Other Causes of Period Pain

Sometimes, period pain goes beyond a simple magnesium deficiency or dietary issue. For some women, period pain is caused by an underlying condition, such as endometriosis, fibroids, cervical stenosis or pelvic inflammatory disease (typically caused by a sexually transmitted infection).

In endometriosis, the uterine lining grows outside of the uterus, such as in the abdominal cavity or bowel. This can cause severe pain, heavy menstrual bleeding and widespread inflammation. Other symptoms that can be suggestive of endometriosis include pain during sex, bleeding between periods, infertility and/or pain with bowel motions or urination. If you have any of these symptoms, it is ESSENTIAL you have them properly investigated.

What Does NOT Cause Period Pain

PCOS is NOT a cause of period pain, so if you’ve been putting your period pain down to this, it’s important to realise something else might be going on! Lara Briden has a great article on the topic of PCOS and period pain here.

Peri-menopause is certainly a time in which women experience changes in their cycle; they might experience cycles of varying length, heavier bleeds, lighter bleeds and other symptoms like hot flushes, however pain is not inevitable. In early peri-menopause, many women experience a significant increase in oestrogen production, which can thicken the endometrial lining and contribute to pain, cramping and heavy bleeding, in part due to the imbalance that occurs between oestrogen and progesterone production at this time. It’s easy therefore to put period pain down to these hormonal fluctuations, but it is important to still investigate the pain as a potential separate entity, to ensure the true cause isn’t missed.

Monitoring Period Pain

The health of your reproductive organs can play a huge role in your overall health and wellbeing, so being informed and proactive when it comes to your menstrual cycle is essential! I encourage all my female patients to monitor their menstrual symptoms with a period tracking app or notepad and pen. These tools can give valuable information to your healthcare provider about when your symptoms occur, as well as the severity and nature of your pain. They can be used to monitor changes in symptoms or symptom severity over time, as well as to track other useful info such as the duration of your bleed, changes in your cervical mucus and the length of your cycle.

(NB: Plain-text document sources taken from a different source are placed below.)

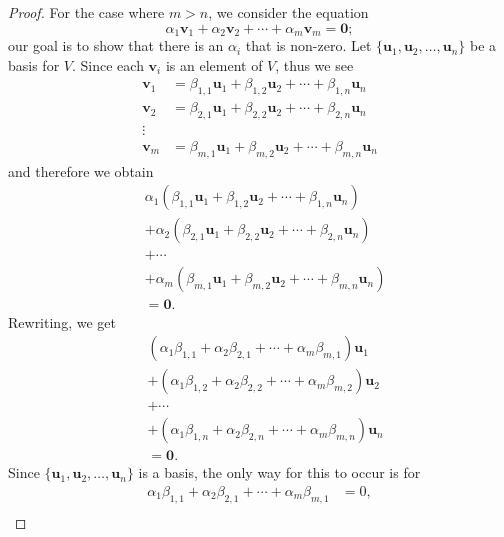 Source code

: \begin{proof}
    For the case where $m > n$, we consider the equation
    \[
        \alpha_1\mathbf{v}_1 + \alpha_2\mathbf{v}_2 + \cdots + \alpha_m\mathbf{v}_m = \mathbf{0};
    \]
    our goal is to show that there is an $\alpha_i$ that is non-zero. Let $\{\mathbf{u}_1, \mathbf{u}_2, \dots, \mathbf{u}_n\}$ be a basis for $V$. Since each $\mathbf{v}_i$ is an element of $V$, thus we see
    \begin{align*}
        \mathbf{v}_1 &= \beta_{1,1}\mathbf{u}_1 + \beta_{1,2}\mathbf{u}_2 + \cdots + \beta_{1,n}\mathbf{u}_n\\
        \mathbf{v}_2 &= \beta_{2,1}\mathbf{u}_1 + \beta_{2,2}\mathbf{u}_2 + \cdots + \beta_{2,n}\mathbf{u}_n\\
        \vdots\\
        \mathbf{v}_m &= \beta_{m,1}\mathbf{u}_1 + \beta_{m,2}\mathbf{u}_2 + \cdots + \beta_{m,n}\mathbf{u}_n
    \end{align*}
    and therefore we obtain
    \begin{align*}
        &\alpha_1\left(\beta_{1,1}\mathbf{u}_1 + \beta_{1,2}\mathbf{u}_2 + \cdots + \beta_{1,n}\mathbf{u}_n\right)\\
        &+ \alpha_2\left(\beta_{2,1}\mathbf{u}_1 + \beta_{2,2}\mathbf{u}_2 + \cdots + \beta_{2,n}\mathbf{u}_n\right)\\
        &+ \cdots \\
        &+ \alpha_m\left(\beta_{m,1}\mathbf{u}_1 + \beta_{m,2}\mathbf{u}_2 + \cdots + \beta_{m,n}\mathbf{u}_n\right)\\
        &= \mathbf{0}.
    \end{align*}
    Rewriting, we get
    \begin{align*}
        &\left(\alpha_1\beta_{1,1} + \alpha_2\beta_{2,1} + \cdots + \alpha_m\beta_{m,1}\right)\mathbf{u}_1\\
        &+ \left(\alpha_1\beta_{1,2} + \alpha_2\beta_{2,2} + \cdots + \alpha_m\beta_{m,2}\right)\mathbf{u}_2\\
        &+ \cdots\\
        &+ \left(\alpha_1\beta_{1,n} + \alpha_2\beta_{2,n} + \cdots + \alpha_m\beta_{m,n}\right)\mathbf{u}_n\\
        &= \mathbf{0}.
    \end{align*}
    Since $\{\mathbf{u}_1, \mathbf{u}_2, \dots, \mathbf{u}_n\}$ is a basis, the only way for this to occur is for
    \begin{align*}
        \alpha_1\beta_{1,1} + \alpha_2\beta_{2,1} + \cdots + \alpha_m\beta_{m,1} &= 0,\\

\end{align*}
\end{proof}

That said, whilst I encourage my patients to use period tracking apps to record valuable information about their cycle, I do not recommend using them to predict ovulation or guide contraception choices. These apps use algorithms to calculate when your fertile window MAY be, but they are particularly unreliable if you have an irregular cycle. Even for women with a regular cycle, they should not be used as a form of ‘contraception’, as there are many factors that can cause us to ovulate early or late, and such algorithms do not account for these possible disruptions. Predictions made about your ‘fertile window’ are simply that - predictions. Like the weather, they are not cast in stone, and they are certainly not always accurate. To avoid confusion, some apps allow you to turn off the ‘fertile window’ function, which can help you avoid the temptation of relying on these predictions. The topic of birth control however is a whole other article in and of itself, and one that I will definitely explore in future blog posts.